__ABOUT THIS TASK__
For the material below, please count the lines containing "edges". Reply with the count alone.

#### RECORD SET ####

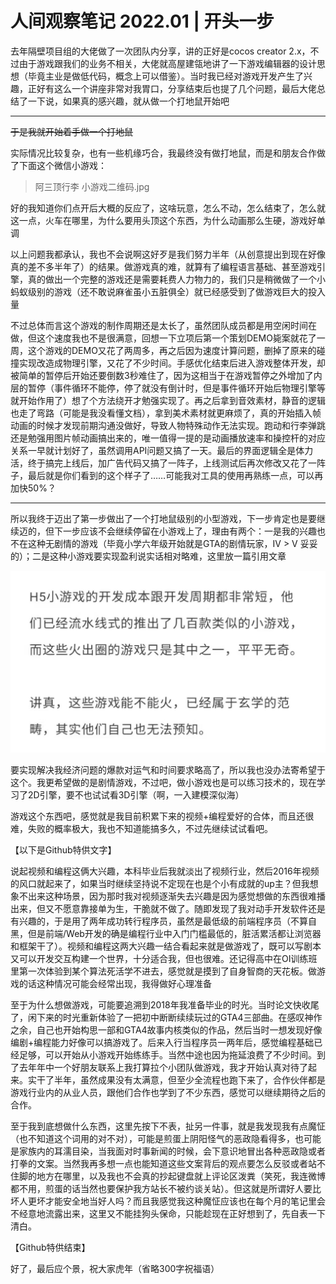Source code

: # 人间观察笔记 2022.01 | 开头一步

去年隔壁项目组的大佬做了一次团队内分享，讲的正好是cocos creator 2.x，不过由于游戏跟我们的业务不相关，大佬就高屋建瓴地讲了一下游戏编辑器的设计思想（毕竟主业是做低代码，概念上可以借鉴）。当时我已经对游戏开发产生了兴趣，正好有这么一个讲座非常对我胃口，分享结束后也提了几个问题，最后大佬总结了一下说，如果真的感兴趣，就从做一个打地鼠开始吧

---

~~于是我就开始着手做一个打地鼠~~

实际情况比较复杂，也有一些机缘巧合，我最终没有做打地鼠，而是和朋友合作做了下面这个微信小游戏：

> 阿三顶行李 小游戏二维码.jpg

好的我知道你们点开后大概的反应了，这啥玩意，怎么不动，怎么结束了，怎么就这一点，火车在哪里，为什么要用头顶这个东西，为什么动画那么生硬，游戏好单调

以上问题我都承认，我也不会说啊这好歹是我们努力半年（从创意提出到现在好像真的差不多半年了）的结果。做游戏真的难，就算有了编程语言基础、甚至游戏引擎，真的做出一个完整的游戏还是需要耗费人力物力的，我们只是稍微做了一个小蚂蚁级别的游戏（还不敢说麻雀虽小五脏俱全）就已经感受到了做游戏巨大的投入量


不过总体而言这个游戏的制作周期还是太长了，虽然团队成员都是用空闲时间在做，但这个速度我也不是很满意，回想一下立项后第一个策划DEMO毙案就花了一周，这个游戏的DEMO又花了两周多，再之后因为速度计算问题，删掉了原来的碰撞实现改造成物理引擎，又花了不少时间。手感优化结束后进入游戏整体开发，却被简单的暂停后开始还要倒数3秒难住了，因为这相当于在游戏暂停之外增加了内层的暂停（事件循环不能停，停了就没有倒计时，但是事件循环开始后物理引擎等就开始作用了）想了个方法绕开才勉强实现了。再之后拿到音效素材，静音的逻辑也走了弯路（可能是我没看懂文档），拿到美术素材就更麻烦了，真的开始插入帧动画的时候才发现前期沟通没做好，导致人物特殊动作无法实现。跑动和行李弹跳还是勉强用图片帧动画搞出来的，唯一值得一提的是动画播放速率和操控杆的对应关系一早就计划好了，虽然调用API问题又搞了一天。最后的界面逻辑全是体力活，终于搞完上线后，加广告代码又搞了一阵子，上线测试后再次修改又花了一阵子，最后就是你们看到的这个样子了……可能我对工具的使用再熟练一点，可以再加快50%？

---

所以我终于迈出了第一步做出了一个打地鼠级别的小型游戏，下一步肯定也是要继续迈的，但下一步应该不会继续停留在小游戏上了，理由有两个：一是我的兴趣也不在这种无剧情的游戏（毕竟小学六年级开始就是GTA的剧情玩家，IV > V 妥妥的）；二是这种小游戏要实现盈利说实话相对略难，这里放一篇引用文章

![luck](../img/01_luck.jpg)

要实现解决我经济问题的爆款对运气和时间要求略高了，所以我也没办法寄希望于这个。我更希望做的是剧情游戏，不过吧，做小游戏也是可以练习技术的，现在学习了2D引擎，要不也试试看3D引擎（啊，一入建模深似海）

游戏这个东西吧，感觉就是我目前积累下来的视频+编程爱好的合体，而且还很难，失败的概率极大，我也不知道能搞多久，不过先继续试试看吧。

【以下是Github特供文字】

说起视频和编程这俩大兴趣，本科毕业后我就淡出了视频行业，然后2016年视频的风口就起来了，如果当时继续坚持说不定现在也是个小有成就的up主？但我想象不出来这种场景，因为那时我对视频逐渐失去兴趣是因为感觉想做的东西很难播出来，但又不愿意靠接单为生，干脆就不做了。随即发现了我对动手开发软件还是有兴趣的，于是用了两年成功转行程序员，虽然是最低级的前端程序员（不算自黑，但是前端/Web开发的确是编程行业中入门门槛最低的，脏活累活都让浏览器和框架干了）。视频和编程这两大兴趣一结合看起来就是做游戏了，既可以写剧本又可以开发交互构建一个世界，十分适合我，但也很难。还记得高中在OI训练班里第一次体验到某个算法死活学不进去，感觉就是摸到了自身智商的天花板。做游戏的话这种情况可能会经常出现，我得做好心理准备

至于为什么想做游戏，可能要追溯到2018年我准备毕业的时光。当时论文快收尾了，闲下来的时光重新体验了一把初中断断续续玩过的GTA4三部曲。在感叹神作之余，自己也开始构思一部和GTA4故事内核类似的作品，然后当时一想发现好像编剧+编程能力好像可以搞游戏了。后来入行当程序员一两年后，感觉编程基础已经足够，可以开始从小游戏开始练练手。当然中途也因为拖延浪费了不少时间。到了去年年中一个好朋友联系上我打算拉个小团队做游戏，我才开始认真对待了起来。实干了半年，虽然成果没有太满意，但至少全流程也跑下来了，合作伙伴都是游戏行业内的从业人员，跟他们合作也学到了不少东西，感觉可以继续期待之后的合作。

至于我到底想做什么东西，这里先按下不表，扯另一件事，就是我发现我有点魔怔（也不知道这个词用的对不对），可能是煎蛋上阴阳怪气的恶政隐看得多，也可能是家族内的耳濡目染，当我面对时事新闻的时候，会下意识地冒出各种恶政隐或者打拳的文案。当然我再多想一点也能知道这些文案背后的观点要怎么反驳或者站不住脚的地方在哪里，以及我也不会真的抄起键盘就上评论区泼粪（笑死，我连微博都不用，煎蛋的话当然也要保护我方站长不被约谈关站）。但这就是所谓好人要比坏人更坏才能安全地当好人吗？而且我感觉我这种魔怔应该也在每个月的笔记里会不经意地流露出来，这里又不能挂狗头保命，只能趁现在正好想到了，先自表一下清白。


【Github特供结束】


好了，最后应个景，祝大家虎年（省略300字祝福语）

####
#### RECORD SET ####

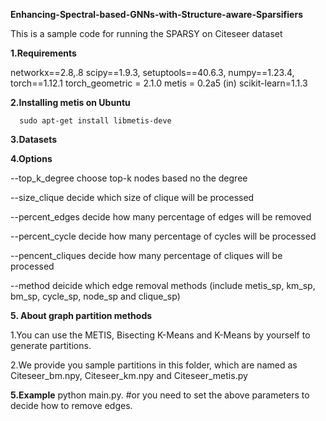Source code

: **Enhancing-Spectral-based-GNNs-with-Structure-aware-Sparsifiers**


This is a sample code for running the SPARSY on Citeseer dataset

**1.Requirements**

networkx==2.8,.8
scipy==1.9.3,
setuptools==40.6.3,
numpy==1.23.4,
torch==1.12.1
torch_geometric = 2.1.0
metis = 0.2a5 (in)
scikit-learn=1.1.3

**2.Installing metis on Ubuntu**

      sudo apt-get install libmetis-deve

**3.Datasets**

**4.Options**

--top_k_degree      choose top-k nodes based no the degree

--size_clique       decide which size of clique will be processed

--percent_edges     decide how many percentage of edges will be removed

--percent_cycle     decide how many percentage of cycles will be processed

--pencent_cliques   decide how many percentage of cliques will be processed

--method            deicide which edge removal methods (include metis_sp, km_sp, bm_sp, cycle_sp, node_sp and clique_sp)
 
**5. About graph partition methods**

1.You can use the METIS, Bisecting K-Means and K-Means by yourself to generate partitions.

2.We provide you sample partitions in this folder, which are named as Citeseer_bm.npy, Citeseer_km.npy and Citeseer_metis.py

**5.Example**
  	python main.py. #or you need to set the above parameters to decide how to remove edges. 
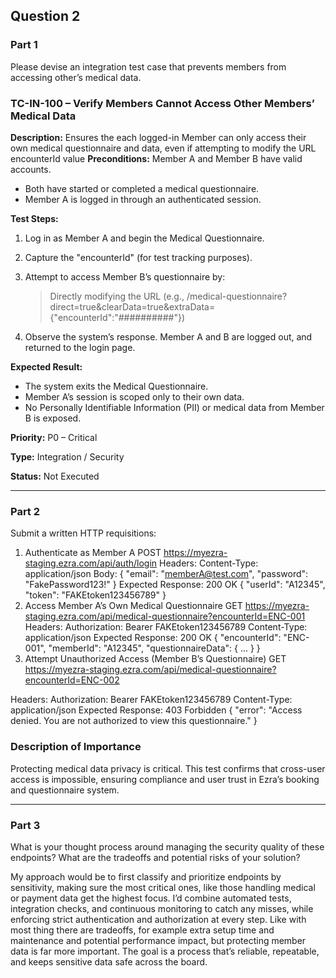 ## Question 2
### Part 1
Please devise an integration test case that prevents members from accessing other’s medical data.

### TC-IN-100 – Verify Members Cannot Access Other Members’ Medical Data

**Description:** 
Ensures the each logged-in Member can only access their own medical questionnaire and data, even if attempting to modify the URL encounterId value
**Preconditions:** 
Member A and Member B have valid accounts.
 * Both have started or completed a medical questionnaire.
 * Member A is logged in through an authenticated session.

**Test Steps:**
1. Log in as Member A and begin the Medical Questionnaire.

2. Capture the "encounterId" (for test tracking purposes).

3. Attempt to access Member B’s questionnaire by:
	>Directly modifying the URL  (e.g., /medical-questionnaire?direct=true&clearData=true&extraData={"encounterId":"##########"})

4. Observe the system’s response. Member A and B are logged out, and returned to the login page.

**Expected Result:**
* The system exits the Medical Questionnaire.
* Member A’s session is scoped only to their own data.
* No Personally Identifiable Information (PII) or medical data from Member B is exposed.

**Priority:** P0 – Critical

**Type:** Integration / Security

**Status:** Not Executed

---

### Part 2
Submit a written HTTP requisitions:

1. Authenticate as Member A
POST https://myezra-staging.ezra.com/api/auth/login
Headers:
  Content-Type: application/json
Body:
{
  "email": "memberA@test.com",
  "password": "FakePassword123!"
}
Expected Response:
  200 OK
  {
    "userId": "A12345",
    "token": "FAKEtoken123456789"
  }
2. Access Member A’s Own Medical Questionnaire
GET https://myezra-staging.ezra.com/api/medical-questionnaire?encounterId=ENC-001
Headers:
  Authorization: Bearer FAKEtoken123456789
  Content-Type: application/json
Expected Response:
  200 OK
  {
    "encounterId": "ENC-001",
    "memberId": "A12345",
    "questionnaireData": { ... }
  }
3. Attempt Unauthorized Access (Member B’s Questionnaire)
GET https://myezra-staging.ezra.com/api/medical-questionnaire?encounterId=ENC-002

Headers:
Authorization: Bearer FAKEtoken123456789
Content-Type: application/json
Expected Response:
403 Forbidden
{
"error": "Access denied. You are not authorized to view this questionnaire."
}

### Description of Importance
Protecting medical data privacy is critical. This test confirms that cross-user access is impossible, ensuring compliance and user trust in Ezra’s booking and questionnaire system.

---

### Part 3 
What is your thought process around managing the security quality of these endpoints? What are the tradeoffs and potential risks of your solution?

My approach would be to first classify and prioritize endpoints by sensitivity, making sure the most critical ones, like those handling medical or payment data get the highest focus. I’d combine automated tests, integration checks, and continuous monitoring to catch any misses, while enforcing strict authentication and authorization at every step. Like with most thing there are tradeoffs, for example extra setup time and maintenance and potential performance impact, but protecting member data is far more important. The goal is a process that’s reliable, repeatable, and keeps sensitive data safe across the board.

####

__EXERCISE RESULT__
2